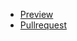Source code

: - [Preview](http://mag1ckdrak0n.github.io/react_dynamic-list-of-todos)
- [Pullrequest](https://github.com/mag1ckdrak0n/react_dynamic-list-of-todos/pull/2/files)
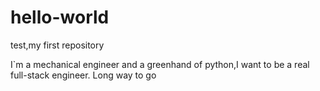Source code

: # hello-world
test,my first repository

I`m a mechanical engineer and a greenhand of python,I want to be a real full-stack engineer.
Long way to go
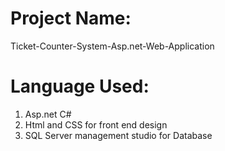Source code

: # Project Name:
Ticket-Counter-System-Asp.net-Web-Application

# Language Used:
1. Asp.net C#
2. Html and CSS for front end design
3. SQL Server management studio for Database
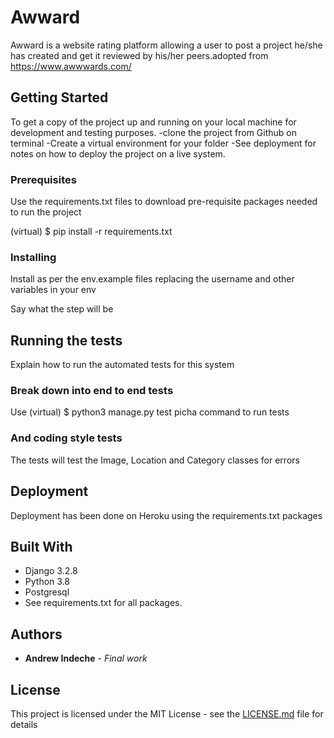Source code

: # Awward

Awward is a website rating platform allowing a user to post a project he/she has created and get it reviewed by his/her peers.adopted from https://www.awwwards.com/



## Getting Started

To get a copy of the project up and running on your local machine for development and testing purposes.
-clone the project from Github on terminal
-Create a virtual environment for your folder
-See deployment for notes on how to deploy the project on a live system.

### Prerequisites

Use the requirements.txt files to download pre-requisite packages needed to run the project

(virtual) $ pip install -r requirements.txt

### Installing

Install as per the env.example files replacing the username and other variables in your env

Say what the step will be

## Running the tests

Explain how to run the automated tests for this system

### Break down into end to end tests

Use (virtual) $ python3 manage.py test picha command to run tests

### And coding style tests

The tests will test the Image, Location and Category classes for errors

## Deployment

Deployment has been done on Heroku using the requirements.txt packages

## Built With

* Django 3.2.8
* Python 3.8
* Postgresql
* See requirements.txt for all packages.

## Authors

* **Andrew Indeche** - *Final work*

## License

This project is licensed under the MIT License - see the [LICENSE.md](LICENSE.md) file for details
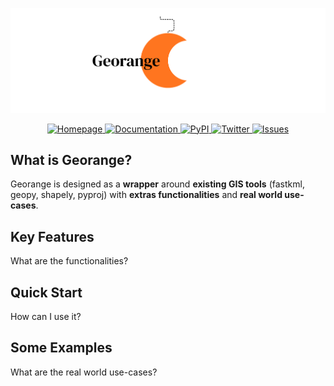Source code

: ![Georange](https://raw.githubusercontent.com/isaacgraper/georange/main/images/cover.png)


<p align="center">
  <a href="https://github.com/isaacgraper/georange">
    <img src="https://img.shields.io/badge/georange-Homepage-blue?style=flat-square&logo=homebridge" alt="Homepage"/>
  </a>
  <a href="https://github.com/isaacgraper/georange/tree/main/docs">
    <img src="https://img.shields.io/badge/Docs-ReadTheDocs-orange?style=flat-square&logo=read-the-docs&logoColor=white" alt="Documentation"/>
  </a>
  <a href="https://pypi.org/project/georange/">
    <img src="https://img.shields.io/badge/PyPI-georange-red?style=flat-square&logo=pypi" alt="PyPI"/>
  </a>
  <a href="https://x.com/isaacgraper">
    <img src="https://img.shields.io/badge/Follow-@isaacgraper-1DA1F2?style=flat-square&logo=x&logoColor=white" alt="Twitter"/>
  </a>
  <a href="https://github.com/isaacgraper/georange/issues">
    <img src="https://img.shields.io/badge/Issues-GitHub-181717?style=flat-square&logo=github&logoColor=white" alt="Issues"/>
  </a>
</p>

## What is Georange?

Georange is designed as a **wrapper** around **existing GIS tools** (fastkml, geopy, shapely, pyproj) with **extras functionalities** and **real world use-cases**.

## Key Features

What are the functionalities?

## Quick Start

How can I use it?

## Some Examples

What are the real world use-cases?
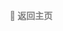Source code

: 
<p align="right" >
  <a href="../README-zh_CN.md" style="text-decoration: none; color: gray; font-weight: bold;">
    🔗 返回主页
  </a>
</p>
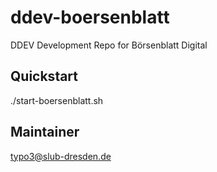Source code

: # ddev-boersenblatt
DDEV Development Repo for Börsenblatt Digital

## Quickstart
./start-boersenblatt.sh

## Maintainer
typo3@slub-dresden.de
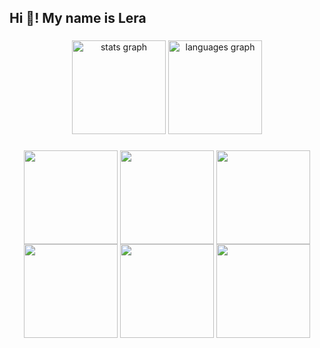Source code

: <h2 align="left">Hi 👋! My name is Lera 

###

<div align="center">
  <img src="https://github-readme-stats.vercel.app/api?username=LerkaIssy&hide_title=false&hide_rank=false&show_icons=true&include_all_commits=true&count_private=true&disable_animations=false&theme=dracula&locale=en&hide_border=false" height="150" alt="stats graph"  />
  <img src="https://github-readme-stats.vercel.app/api/top-langs?username=LerkaIssy&locale=en&hide_title=false&layout=compact&card_width=320&langs_count=5&theme=dracula&hide_border=false" height="150" alt="languages graph"  />
</div>

###
<div align="center">
<img align="center" height="150" src="https://media.tenor.com/FjM47Bbg7I0AAAAj/neco-arc-dance.gifce-gif-26652510"  />
<img align="center" height="150" src="https://media.tenor.com/FjM47Bbg7I0AAAAj/neco-arc-dance.gifce-gif-26652510"  />
<img align="center" height="150" src="https://media.tenor.com/FjM47Bbg7I0AAAAj/neco-arc-dance.gifce-gif-26652510"  />
<img align="center" height="150" src="https://media.tenor.com/FjM47Bbg7I0AAAAj/neco-arc-dance.gifce-gif-26652510"  />
<img align="center" height="150" src="https://media.tenor.com/FjM47Bbg7I0AAAAj/neco-arc-dance.gifce-gif-26652510"  />
<img align="center" height="150" src="https://media.tenor.com/FjM47Bbg7I0AAAAj/neco-arc-dance.gifce-gif-26652510"  />
</div>
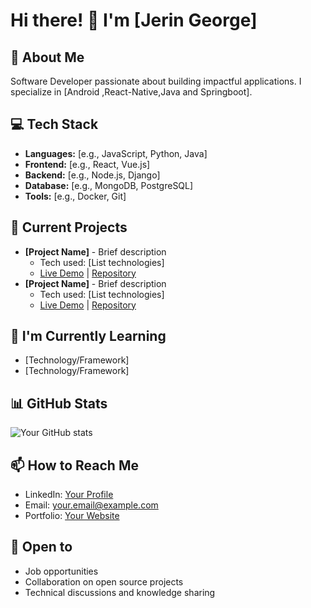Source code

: # Hi there! 👋 I'm [Jerin George]

## 🚀 About Me
Software Developer passionate about building impactful applications. I specialize in [Android ,React-Native,Java and Springboot].

## 💻 Tech Stack
- **Languages:** [e.g., JavaScript, Python, Java]
- **Frontend:** [e.g., React, Vue.js]
- **Backend:** [e.g., Node.js, Django]
- **Database:** [e.g., MongoDB, PostgreSQL]
- **Tools:** [e.g., Docker, Git]

## 🔭 Current Projects
- **[Project Name]** - Brief description
  - Tech used: [List technologies]
  - [Live Demo](link) | [Repository](link)
- **[Project Name]** - Brief description
  - Tech used: [List technologies]
  - [Live Demo](link) | [Repository](link)

## 🌱 I'm Currently Learning
- [Technology/Framework]
- [Technology/Framework]

## 📊 GitHub Stats
![Your GitHub stats](https://github-readme-stats.vercel.app/api?username=YourGitHubUsername&show_icons=true&theme=radical)

## 📫 How to Reach Me
- LinkedIn: [Your Profile](link)
- Email: your.email@example.com
- Portfolio: [Your Website](link)

## 🤝 Open to
- Job opportunities
- Collaboration on open source projects
- Technical discussions and knowledge sharing
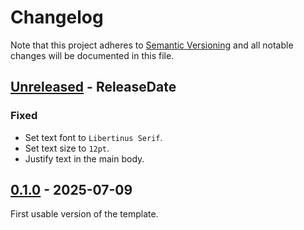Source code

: # Changelog

Note that this project adheres to
[Semantic Versioning](https://semver.org/spec/v2.0.0.html) and all notable
changes will be documented in this file.

<!-- next-header -->

## [Unreleased] - ReleaseDate

### Fixed

- Set text font to `Libertinus Serif`.
- Set text size to `12pt`.
- Justify text in the main body.

## [0.1.0] - 2025-07-09

First usable version of the template.

<!-- next-url -->
[Unreleased]: https://github.com/DJDuque/thesis-ubc/compare/v0.1.0...HEAD
[0.1.0]: https://github.com/DJDuque/thesis-ubc/compare/ff59a76890c1153a5329b0744f315aa6307a4c42...v0.1.0
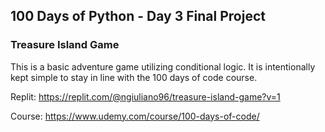 ## 100 Days of Python - Day 3 Final Project
### Treasure Island Game

This is a basic adventure game utilizing conditional logic. It is intentionally kept simple to stay in line with the 100 days of code course.

Replit: https://replit.com/@ngiuliano96/treasure-island-game?v=1

Course: https://www.udemy.com/course/100-days-of-code/
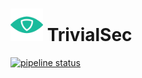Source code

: # <img src="/assets/icon-512x512.png"  width="52" height="52"> TrivialSec

[![pipeline status](http://gitlab.langton.cloud/trivialsec/python-common/badges/master/pipeline.svg)](http://gitlab.langton.cloud/trivialsec/python-common/commits/master)
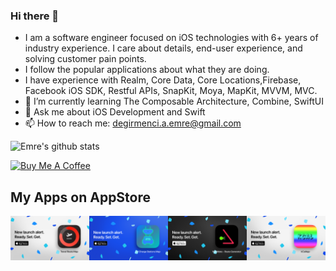 ### Hi there 👋

- I am a software engineer focused on iOS technologies with 6+ years of industry experience. I care about details, end-user experience, and solving customer pain points. 
- I follow the popular applications about what they are doing.
- I have experience with Realm, Core Data, Core Locations,Firebase, Facebook iOS SDK, Restful APIs, SnapKit, Moya, MapKit, MVVM, MVC. 
- 🌱 I’m currently learning The Composable Architecture, Combine, SwiftUI
- 💬 Ask me about iOS Development and Swift
- 📫 How to reach me: degirmenci.a.emre@gmail.com

![Emre's github stats](https://github-readme-stats.vercel.app/api?username=emrdgrmnci&show_icons=true&line_height=30)

<a href="https://www.buymeacoffee.com/mkNqZf8Nt8" target="_blank"><img src="https://cdn.buymeacoffee.com/buttons/v2/default-blue.png" alt="Buy Me A Coffee" style="height: 60px !important;width: 217px !important;" ></a>

## My Apps on AppStore
<div style="display: flex;">
    <div>
        <a href="https://apps.apple.com/tr/app/travel-route-map/id6504141706?platform=iphone">
            <img src="https://github.com/emrdgrmnci/emrdgrmnci/blob/master/travelroutemap.png" width="400"/>
            <br>
        </a>
    </div>
    <div>
        <a href="https://apps.apple.com/tr/app/ev-charge-stations-map/id6466442459">
            <img src="https://github.com/emrdgrmnci/emrdgrmnci/blob/master/ev.png" width="400"/>
            <br>
        </a>
    </div>
    <div>
    <a href = "https://apps.apple.com/tr/app/walk-mate-weight-loss/id6739468121">
        <img src="https://github.com/emrdgrmnci/emrdgrmnci/blob/master/walkmate.png" width="400"/>
        <br>
    </a>
    </div>
    <div>
    <a href="https://apps.apple.com/us/app/kcalapp/id1637391298">
       <img src="https://github.com/emrdgrmnci/emrdgrmnci/blob/master/kcal.png" width="400"/>
    </a>
    </div>


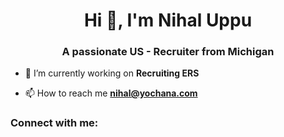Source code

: <h1 align="center">Hi 👋, I'm Nihal Uppu</h1>
<h3 align="center">A passionate US - Recruiter from Michigan</h3>

- 🔭 I’m currently working on **Recruiting ERS**

- 📫 How to reach me **nihal@yochana.com**

<h3 align="left">Connect with me:</h3>
<p align="left">
</p>
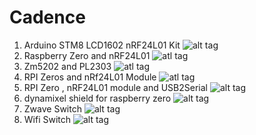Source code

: # Cadence
1. Arduino STM8 LCD1602 nRF24L01 Kit
![alt tag](https://s5.postimg.org/8y0e2orjr/Board.jpg)
2. Raspberry Zero and nRF24L01
![atl tag](https://s5.postimg.org/leaw1np13/Board.jpg)
3. Zm5202 and PL2303
![atl tag](https://s5.postimg.org/icfyxc3g7/image.jpg)
4. RPI Zeros and nRf24L01 Module
![atl tag](https://s5.postimg.org/wmc7mywl3/img.jpg)
5. RPI Zero , nRF24L01 module and USB2Serial
![alt tag](https://s5.postimg.org/6ehnylmrb/hinh.jpg)
6. dynamixel shield for raspberry zero
![alt tag](https://s17.postimg.org/6nvoebwzj/image.jpg)
7. Zwave Switch
![alt tag](https://s15.postimg.org/x81jl37iz/zwave.png)
8. Wifi Switch
![alt tag](https://s7.postimg.org/56wqmfoaz/wifi.png)
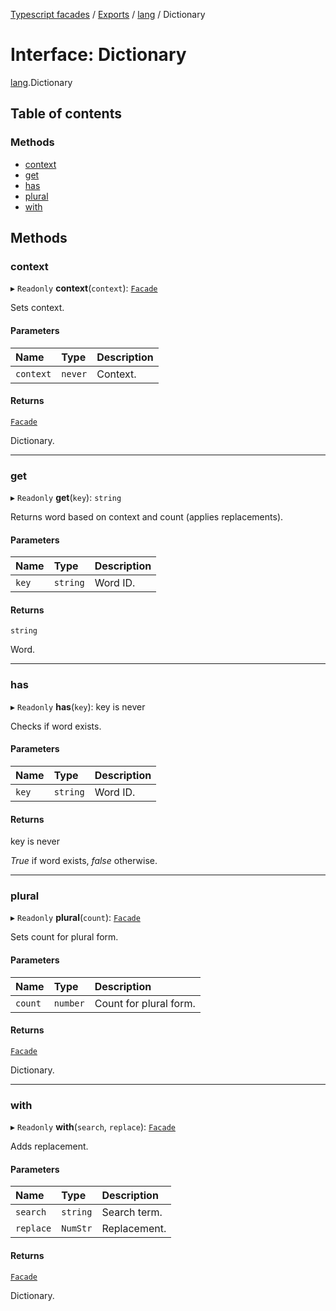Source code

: [Typescript facades](../index.md) / [Exports](../modules.md) / [lang](../modules/lang.md) / Dictionary

# Interface: Dictionary

[lang](../modules/lang.md).Dictionary

## Table of contents

### Methods

- [context](lang.Dictionary.md#context)
- [get](lang.Dictionary.md#get)
- [has](lang.Dictionary.md#has)
- [plural](lang.Dictionary.md#plural)
- [with](lang.Dictionary.md#with)

## Methods

### context

▸ `Readonly` **context**(`context`): [`Facade`](../modules/lang.md#facade)

Sets context.

#### Parameters

| Name | Type | Description |
| :------ | :------ | :------ |
| `context` | `never` | Context. |

#### Returns

[`Facade`](../modules/lang.md#facade)

Dictionary.

___

### get

▸ `Readonly` **get**(`key`): `string`

Returns word based on context and count (applies replacements).

#### Parameters

| Name | Type | Description |
| :------ | :------ | :------ |
| `key` | `string` | Word ID. |

#### Returns

`string`

Word.

___

### has

▸ `Readonly` **has**(`key`): key is never

Checks if word exists.

#### Parameters

| Name | Type | Description |
| :------ | :------ | :------ |
| `key` | `string` | Word ID. |

#### Returns

key is never

_True_ if word exists, _false_ otherwise.

___

### plural

▸ `Readonly` **plural**(`count`): [`Facade`](../modules/lang.md#facade)

Sets count for plural form.

#### Parameters

| Name | Type | Description |
| :------ | :------ | :------ |
| `count` | `number` | Count for plural form. |

#### Returns

[`Facade`](../modules/lang.md#facade)

Dictionary.

___

### with

▸ `Readonly` **with**(`search`, `replace`): [`Facade`](../modules/lang.md#facade)

Adds replacement.

#### Parameters

| Name | Type | Description |
| :------ | :------ | :------ |
| `search` | `string` | Search term. |
| `replace` | `NumStr` | Replacement. |

#### Returns

[`Facade`](../modules/lang.md#facade)

Dictionary.
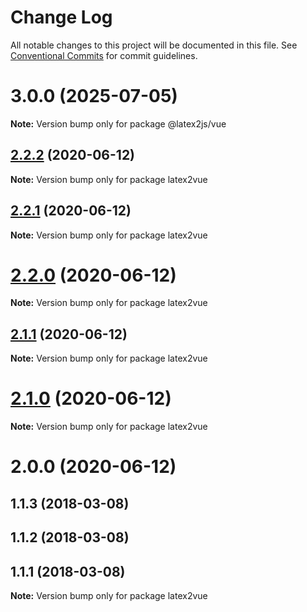 # Change Log

All notable changes to this project will be documented in this file.
See [Conventional Commits](https://conventionalcommits.org) for commit guidelines.

# 3.0.0 (2025-07-05)

**Note:** Version bump only for package @latex2js/vue

## [2.2.2](https://github.com/Mathapedia/LaTeX2JS/compare/latex2vue@2.2.1...latex2vue@2.2.2) (2020-06-12)

**Note:** Version bump only for package latex2vue

## [2.2.1](https://github.com/Mathapedia/LaTeX2JS/compare/latex2vue@2.2.0...latex2vue@2.2.1) (2020-06-12)

**Note:** Version bump only for package latex2vue

# [2.2.0](https://github.com/Mathapedia/LaTeX2JS/compare/latex2vue@2.1.1...latex2vue@2.2.0) (2020-06-12)

**Note:** Version bump only for package latex2vue

## [2.1.1](https://github.com/Mathapedia/LaTeX2JS/compare/latex2vue@2.1.0...latex2vue@2.1.1) (2020-06-12)

**Note:** Version bump only for package latex2vue

# [2.1.0](https://github.com/Mathapedia/LaTeX2JS/compare/latex2vue@2.0.0...latex2vue@2.1.0) (2020-06-12)

**Note:** Version bump only for package latex2vue

# 2.0.0 (2020-06-12)

## 1.1.3 (2018-03-08)

## 1.1.2 (2018-03-08)

## 1.1.1 (2018-03-08)

**Note:** Version bump only for package latex2vue
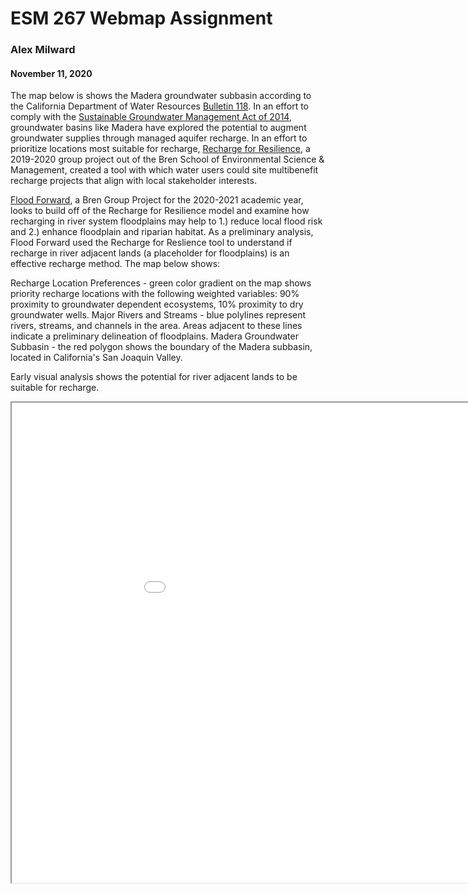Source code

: ESM 267 Webmap Assignment
=========================
### Alex Milward
#### November 11, 2020


The map below is shows the Madera groundwater subbasin according to the California Department of Water Resources [Bulletin 118](https://water.ca.gov/Programs/Groundwater-Management/Bulletin-118).  In an effort to comply with the [Sustainable Groundwater Management Act of 2014](https://water.ca.gov/Programs/Groundwater-Management/SGMA-Groundwater-Management), groundwater basins like Madera have explored the potential to augment groundwater supplies through managed aquifer recharge.  In an effort to prioritize locations most suitable for recharge, [Recharge for Resilience](https://waterresilience.wixsite.com/waterresilienceca), a 2019-2020 group project out of the Bren School of Environmental Science & Management, created a tool with which water users could site multibenefit recharge projects that align with local stakeholder interests.  

[Flood Forward](https://floodforward.wixsite.com/website), a Bren Group Project for the 2020-2021 academic year, looks to build off of the Recharge for Resilience model and examine how recharging in river system floodplains may help to 1.) reduce local flood risk and 2.) enhance floodplain and riparian habitat.  As a preliminary analysis, Flood Forward used the Recharge for Reslience tool to understand if recharge in river adjacent lands (a placeholder for floodplains) is an effective recharge method.  The map below shows:

Recharge Location Preferences - green color gradient on the map shows priority recharge locations with the following weighted variables: 90% proximity to groundwater dependent ecosystems, 10% proximity to dry groundwater wells.
Major Rivers and Streams - blue polylines represent rivers, streams, and channels in the area. Areas adjacent to these lines indicate a preliminary delineation of floodplains.
Madera Groundwater Subbasin - the red polygon shows the boundary of the Madera subbasin, located in California's San Joaquin Valley.

Early visual analysis shows the potential for river adjacent lands to be suitable for recharge. 

<iframe src="assignment_2/index.html" width=1024 height=768></iframe>
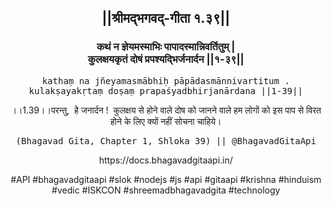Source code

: <center><h2>||श्रीमद्‍भगवद्‍-गीता १.३९||</h2>
<h3>कथं न ज्ञेयमस्माभिः पापादस्मान्निवर्तितुम् |<br/>कुलक्षयकृतं दोषं प्रपश्यद्भिर्जनार्दन ||१-३९||</h3>
<pre>kathaṃ na jñeyamasmābhiḥ pāpādasmānnivartitum .<br/>kulakṣayakṛtaṃ doṣaṃ prapaśyadbhirjanārdana ||1-39||</pre>
<p>।।1.39।।परन्तु,  हेे जनार्दन !  कुलक्षय से होने वाले दोष को जानने वाले हम लोगों को इस पाप से विरत होने के लिए क्यों नहीं सोचना चाहिये।</p>
<pre>(Bhagavad Gita, Chapter 1, Shloka 39) || @BhagavadGitaApi</pre><p>https://docs.bhagavadgitaapi.in/</p><p>#API #bhagavadgitaapi #slok #nodejs #js #api #gitaapi #krishna #hinduism #vedic #ISKCON #shreemadbhagavadgita #technology</p></center>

:::

_Work item_
Please print the lines above exactly, beginning at the first line of the entries and ending at the line holding "## Getting Started", and leave the pictures out.

_Worked solution_
Source code

: - [Preview](http://mag1ckdrak0n.github.io/react_dynamic-list-of-todos)
- [Pullrequest](https://github.com/mag1ckdrak0n/react_dynamic-list-of-todos/pull/2/files)
Source code

: # hello-world
test,my first repository

I`m a mechanical engineer and a greenhand of python,I want to be a real full-stack engineer.
Long way to go
Source code

: # Project Name:
Ticket-Counter-System-Asp.net-Web-Application

# Language Used:
1. Asp.net C#
2. Html and CSS for front end design
3. SQL Server management studio for Database
Source code

: # Awward

Awward is a website rating platform allowing a user to post a project he/she has created and get it reviewed by his/her peers.adopted from https://www.awwwards.com/



## Getting Started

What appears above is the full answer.